## Work instruction
Reproduce the data below verbatim from the line containing "The full list" through its final line, and produce nothing more.

## Records for processing
______
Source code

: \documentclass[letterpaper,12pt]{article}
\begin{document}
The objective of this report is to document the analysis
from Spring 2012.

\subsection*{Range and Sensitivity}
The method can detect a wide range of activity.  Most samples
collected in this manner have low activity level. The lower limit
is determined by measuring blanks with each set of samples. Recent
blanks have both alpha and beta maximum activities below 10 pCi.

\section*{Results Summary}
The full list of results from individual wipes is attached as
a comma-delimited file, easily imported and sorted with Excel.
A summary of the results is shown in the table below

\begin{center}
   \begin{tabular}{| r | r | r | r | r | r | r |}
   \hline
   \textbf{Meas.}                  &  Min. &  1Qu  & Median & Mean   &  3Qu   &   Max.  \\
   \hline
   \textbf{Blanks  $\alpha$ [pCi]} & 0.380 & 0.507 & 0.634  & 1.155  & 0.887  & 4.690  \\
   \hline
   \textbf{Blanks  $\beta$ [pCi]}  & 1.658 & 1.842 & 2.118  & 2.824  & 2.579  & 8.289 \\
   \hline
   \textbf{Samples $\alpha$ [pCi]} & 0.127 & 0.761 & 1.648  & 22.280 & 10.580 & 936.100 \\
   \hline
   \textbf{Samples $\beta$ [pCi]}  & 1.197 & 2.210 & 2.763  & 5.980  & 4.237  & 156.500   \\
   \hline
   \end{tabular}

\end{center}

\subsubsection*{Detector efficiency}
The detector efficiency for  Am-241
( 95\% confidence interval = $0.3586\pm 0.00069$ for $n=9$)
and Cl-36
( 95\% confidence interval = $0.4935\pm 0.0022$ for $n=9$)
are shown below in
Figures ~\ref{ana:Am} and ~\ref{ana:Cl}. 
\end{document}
______
## Reply
The full list of results from individual wipes is attached as
a comma-delimited file, easily imported and sorted with Excel.
A summary of the results is shown in the table below

\begin{center}
   \begin{tabular}{| r | r | r | r | r | r | r |}
   \hline
   \textbf{Meas.}                  &  Min. &  1Qu  & Median & Mean   &  3Qu   &   Max.  \\
   \hline
   \textbf{Blanks  $\alpha$ [pCi]} & 0.380 & 0.507 & 0.634  & 1.155  & 0.887  & 4.690  \\
   \hline
   \textbf{Blanks  $\beta$ [pCi]}  & 1.658 & 1.842 & 2.118  & 2.824  & 2.579  & 8.289 \\
   \hline
   \textbf{Samples $\alpha$ [pCi]} & 0.127 & 0.761 & 1.648  & 22.280 & 10.580 & 936.100 \\
   \hline
   \textbf{Samples $\beta$ [pCi]}  & 1.197 & 2.210 & 2.763  & 5.980  & 4.237  & 156.500   \\
   \hline
   \end{tabular}

\end{center}

\subsubsection*{Detector efficiency}
The detector efficiency for  Am-241
( 95\% confidence interval = $0.3586\pm 0.00069$ for $n=9$)
and Cl-36
( 95\% confidence interval = $0.4935\pm 0.0022$ for $n=9$)
are shown below in
Figures ~\ref{ana:Am} and ~\ref{ana:Cl}. 
\end{document}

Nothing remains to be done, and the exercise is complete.